The discussion in France is ongoing. The French car manufacturer Renault is in bad shape for the moment, and one of its biggest shareholders, the French State, is considering the options to save this national monument, including a (re)nationalization.
At the moment, Renault is suffering so much from the corona crisis and its economic consequences that its survival is at stake. The French state thinks of an exceptional intervention scheme that goes much further than the already promised guarantee for a 5 billion euros loan.
Seventy-five years ago, a decision of the national resistance council CNR dissolved the SA Usines Renault and transformed it into a state-owned Régie. The reason: the unique shareholder Louis Renault was accused of collaboration with Germany during World War II.
It would last until 1996 before Renault became a ‘normal’ company again, and nevertheless, the French state kept a 15% stake in the company, making it one of the major shareholders. In 1999, the Alliance with the Japanese car manufacturer Nissan was created, and somewhat later, the so-called Ghosn-era started.
Red lights ignored
A good while before the corona crisis, the lights had already become red, one after one, for the French car manufacturer. The last years under the presidency of Carlos Ghosn were marked by a certain ‘laissez-aller’ at top management level, which led to several errors that could become fatal in the future.
Almost all car manufacturers face (very) difficult times. But for Renault, it’s even worse. For example, the 43% stake the company has in Nissan is registered in the bookkeeping being 21 billion euros worth. In reality, it’s now rather 5,5 billion.
The revalorization of Renault on the market could lead to a figure inferior to the loan it is receiving with the state guarantee. And when the usual institutional investors are not interested anymore, the only credible lifebuoy becomes the French state.
Last year, Renault already indicated that it planned to stop several of its models after the ongoing model expires, talking of the Twingo, Koleos, and Talisman. Still, rumors also insinuated other (more popular) models.
With the Ghosn affair in Japan, and the Japanese Alliance members not in good shape either, one could have imagined that the Alliance ties would be strengthened immediately. But this seems more difficult than expected: Nissan is now aiming at its home turf, China and the US, Renault’s most important market is Europe, and it has practically gone from China. It’s good to have a precise distribution of territories, but a common strategy is lacking until now.
Important decisions had/have to be made very promptly. Still, until the first of July, the newly designed CEO, Luca de Meo, has his hands tied because of the non-concurrence clause enforced by his former employer (and big competitor) Volkswagen.

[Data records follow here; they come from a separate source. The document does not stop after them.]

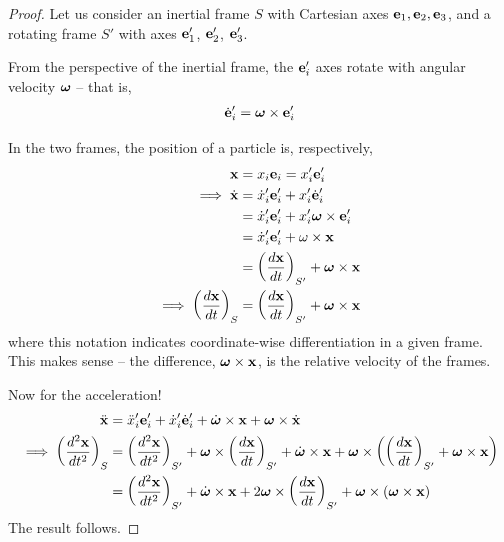 \documentclass{../template/note}
\begin{document}
    \begin{proof}
        Let us consider an inertial frame \(S\) with Cartesian axes \(\V e_1, \V e_2, \V e_3\), and a rotating frame \(S'\) with axes \(\V e_1'\), \(\V e_2'\), \(\V e_3'\). 

        From the perspective of the inertial frame, the \(\V e_i'\) axes rotate with angular velocity \(\V \omega\) -- that is,
        \begin{align*}
            \dot{\V e}_i' = \V \omega \times \V e_i'
        \end{align*}

        In the two frames, the position of a particle is, respectively,
        \begin{align*}
            \V x &= x_i \V e_i = x_i' \V e_i' \\
            \implies \dot{\V x} &=  \dot x_i' \V e'_i + x_i' \dot{\V e}_i' \\
            &= \dot x_i' \V e'_i + x_i' \V \omega \times \V e_i' \\
            &= \dot x_i' \V e'_i + \omega \times \V x \\
            &= \left(\frac{d\V x}{dt}\right)_{S'} + \V \omega \times \V x \\
            \implies \left(\frac{d\V x}{dt}\right)_S &= \left(\frac{d\V x}{dt}\right)_{S'} + \V \omega \times \V x
        \end{align*}
        where this notation indicates coordinate-wise differentiation in a given frame. This makes sense -- the difference, \(\V \omega \times \V x\), is the relative velocity of the frames.

        Now for the acceleration!
        \begin{align*}
            \ddot{\V x} &= \ddot x_i' \V e_i' + \dot x_i' \dot{\V e}_i' + \dot{\V \omega} \times \V x + \V \omega \times \dot{\V x} \\
            \implies \left(\frac{d^2\V x}{dt^2}\right)_S &= \left(\frac{d^2\V x}{dt^2}\right)_{S'} + \V \omega \times \left(\frac{d\V x}{dt}\right)_{S'} + \dot{\V \omega} \times \V x + \V \omega \times \left(\left(\frac{d\V x}{dt}\right)_{S'}+\V \omega \times \V x\right) \\
            &= \left(\frac{d^2\V x}{dt^2}\right)_{S'} + \dot{\V \omega} \times \V x + 2 \V \omega \times \left(\frac{d\V x}{dt}\right)_{S'} + \V \omega \times (\V \omega \times \V x)
        \end{align*}
        The result follows.
    \end{proof}
    
\end{document}
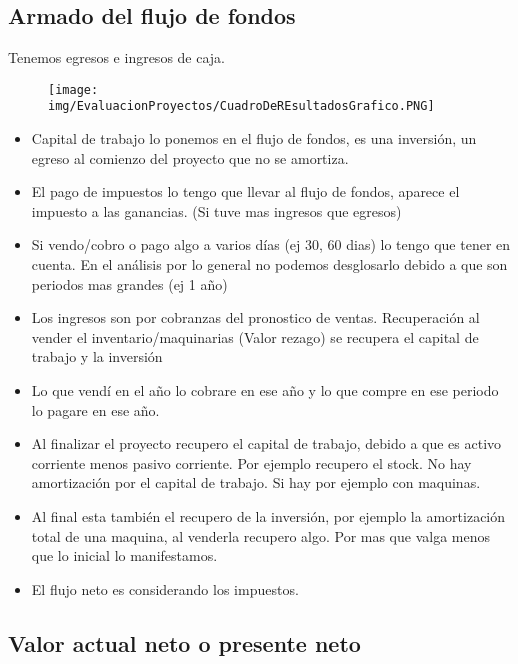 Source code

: \documentclass[titlepage,a4paper]{article}
\begin{document}
\newpage
\subsection{Armado del flujo de fondos}
Tenemos egresos e ingresos de caja.

\begin{figure}[!htb]
    \centering
    \texttt{[image: img/EvaluacionProyectos/CuadroDeREsultadosGrafico.PNG]}
\end{figure}

\begin{itemize}
\item Capital de trabajo lo ponemos en el flujo de fondos, es una inversión, un egreso al comienzo del proyecto que no se amortiza.
\item El pago de impuestos lo tengo que llevar al flujo de fondos, aparece el impuesto a las ganancias. (Si tuve mas ingresos que egresos)
\item Si vendo/cobro o pago algo a varios días (ej 30, 60 dias) lo tengo que tener en cuenta. En el análisis por lo general no podemos desglosarlo debido a que son periodos mas grandes (ej 1 año)
\item Los ingresos son por cobranzas del pronostico de ventas. Recuperación al vender el inventario/maquinarias (Valor rezago) se recupera el capital de trabajo y la inversión
\item Lo que vendí en el año lo cobrare en ese año y lo que compre en ese periodo lo pagare en ese año.
\item Al finalizar el proyecto recupero el capital de trabajo, debido a que es activo corriente menos pasivo corriente. Por ejemplo recupero el stock. No hay amortización por el capital de trabajo. Si hay por ejemplo con maquinas.
\item Al final esta también el recupero de la inversión, por ejemplo la amortización total de una maquina, al venderla recupero algo. Por mas que valga menos que lo inicial lo manifestamos.
\item El flujo neto es considerando los impuestos.
\end{itemize}



\newpage
\subsection{Valor actual neto o presente neto}
\end{document}
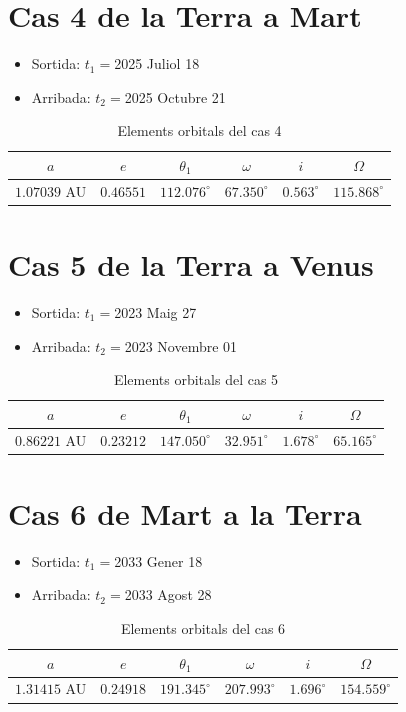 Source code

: \section{Cas 4 de la Terra a Mart}
\begin{itemize}
	\item Sortida: $t_{1}=$2025 Juliol 18
	\item Arribada: $t_{2}=$2025 Octubre 21
\end{itemize}
\begin{table}[h!]
	\centering
	\begin{tabular}{ |c|c|c|c|c|c|}
		\hline
		$a$ & $e$ & $\theta_{1}$ & $\omega$ & $i$ & $\Omega$ \\ \hline
		$1.07039$ AU  & $0.46551$ & $112.076^{\circ}$ & $67.350^{\circ}$ & $0.563^{\circ}$ & $115.868^{\circ}$ \\ \hline
	\end{tabular}
	\caption{Elements orbitals del cas 4}
\end{table}

\section{Cas 5 de la Terra a Venus}
\begin{itemize}
	\item Sortida: $t_{1}=$2023 Maig 27
	\item Arribada: $t_{2}=$2023 Novembre 01
\end{itemize}
\begin{table}[h!]
	\centering
	\begin{tabular}{ |c|c|c|c|c|c|}
		\hline
		$a$ & $e$ & $\theta_{1}$ & $\omega$ & $i$ & $\Omega$ \\ \hline
		$0.86221$ AU  & $0.23212$ & $147.050^{\circ}$ & $32.951^{\circ}$ & $1.678^{\circ}$ & $65.165^{\circ}$ \\ \hline
	\end{tabular}
	\caption{Elements orbitals del cas 5}
\end{table}

\section{Cas 6 de Mart a la Terra}
\begin{itemize}
	\item Sortida: $t_{1}=$2033 Gener 18
	\item Arribada: $t_{2}=$2033 Agost 28
\end{itemize}
\begin{table}[h!]
	\centering
	\begin{tabular}{ |c|c|c|c|c|c|}
		\hline
		$a$ & $e$ & $\theta_{1}$ & $\omega$ & $i$ & $\Omega$ \\ \hline
		$1.31415$ AU  & $0.24918$ & $191.345^{\circ}$ & $207.993^{\circ}$ & $1.696^{\circ}$ & $154.559^{\circ}$ \\ \hline
	\end{tabular}
	\caption{Elements orbitals del cas 6}
\end{table}

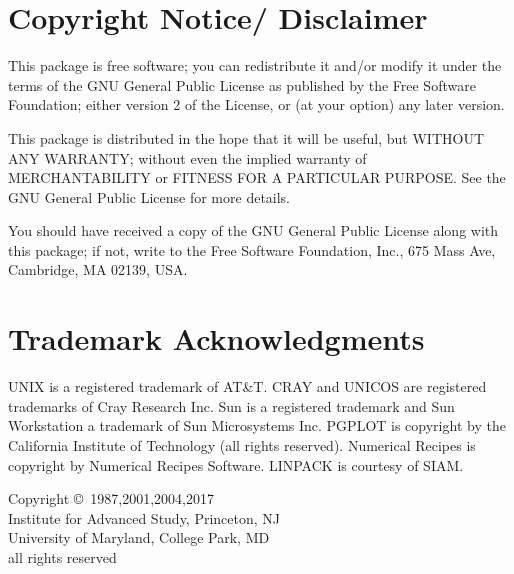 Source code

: \small
\section*{Copyright Notice/ Disclaimer}

This package is free software; you can redistribute it and/or modify
it under the terms of the GNU General Public License as published by
the Free Software Foundation; either version 2 of the License, or
(at your option) any later version.

This package is distributed in the hope that it will be useful,
but WITHOUT ANY WARRANTY; without even the implied warranty of
MERCHANTABILITY or FITNESS FOR A PARTICULAR PURPOSE.  See the
GNU General Public License for more details.

You should have received a copy of the GNU General Public License
along with this package; if not, write to the Free Software
Foundation, Inc., 675 Mass Ave, Cambridge, MA 02139, USA.


\section*{Trademark Acknowledgments}
UNIX is a registered trademark of AT\&T.
CRAY and UNICOS are registered trademarks of Cray Research Inc.
Sun is a registered trademark and Sun Workstation a trademark of Sun
Microsystems Inc.
PGPLOT is copyright by the California Institute of Technology (all
rights reserved).
Numerical Recipes is copyright by Numerical Recipes Software.
LINPACK is courtesy of SIAM.


\begin{center}
\vspace{2 in}
Copyright \copyright\ 1987,2001,2004,2017\\
Institute for Advanced Study, Princeton, NJ\\
University of Maryland, College Park, MD\\
all rights reserved
\end{center}
\normalsize
\vspace*{\fill}
\cleardoublepage
\pagestyle{headings}
\tableofcontents
\newpage
{}
\listoftables
\newpage
{}
\listoffigures
\newpage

Now that Renault has been forced to turn to the French state for its savior, the latter sees a clear opportunity to impose certain things. For example, the relocation of production to France, so that employment in the French Renault factories can be guaranteed.
Unfortunately, this appears not to be that simple. The cars assembled in South-America are only sold there. It has no sense to produce them elsewhere. The Dacia models, produced in Romania and Marokko, would lose their competitiveness once returned to France.
Renault’s bestseller, the Clio, is now made in Turkey. The production cost is 10% inferior over there, bringing it back to France would mean that the model has to be sold without benefit, or that it would outprice itself against the competition.
Even the French state has not a lot of options. It will have to back painful (cost-cutting and reorganizing) decisions and foresee (a lot of) money to recapitalize the company. There’s a certain logic in it that it will want something in return. Owning a (more significant) part of Renault, or simply the whole company is clearly on the table again.